**DATA FOR THE TASK**
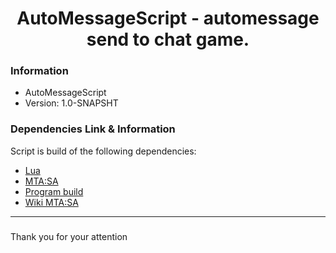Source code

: <h1 align="center">AutoMessageScript - automessage send to chat game.</h1>

### Information 

* AutoMessageScript
* Version: 1.0-SNAPSHT

### Dependencies Link & Information

Script is build of the following dependencies:

* [Lua](http://lua.org.pl/5.1/manual.html#1l)
* [MTA:SA](https://marketplace.visualstudio.com/items?itemName=subtixx.mtasa-lua)
* [Program build](https://code.visualstudio.com)
* [Wiki MTA:SA](https://wiki.multitheftauto.com/wiki/Client_Scripting_Functions)
***

### 
Thank you for your attention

**TASK DETAILS**
A precise copy of each record, with the images removed, should be output.

**OUTPUT BELOW**
Source code

: <h1 align="center">AutoMessageScript - automessage send to chat game.</h1>

### Information 

* AutoMessageScript
* Version: 1.0-SNAPSHT

### Dependencies Link & Information

Script is build of the following dependencies:

* [Lua](http://lua.org.pl/5.1/manual.html#1l)
* [MTA:SA](https://marketplace.visualstudio.com/items?itemName=subtixx.mtasa-lua)
* [Program build](https://code.visualstudio.com)
* [Wiki MTA:SA](https://wiki.multitheftauto.com/wiki/Client_Scripting_Functions)
***

### 
Thank you for your attention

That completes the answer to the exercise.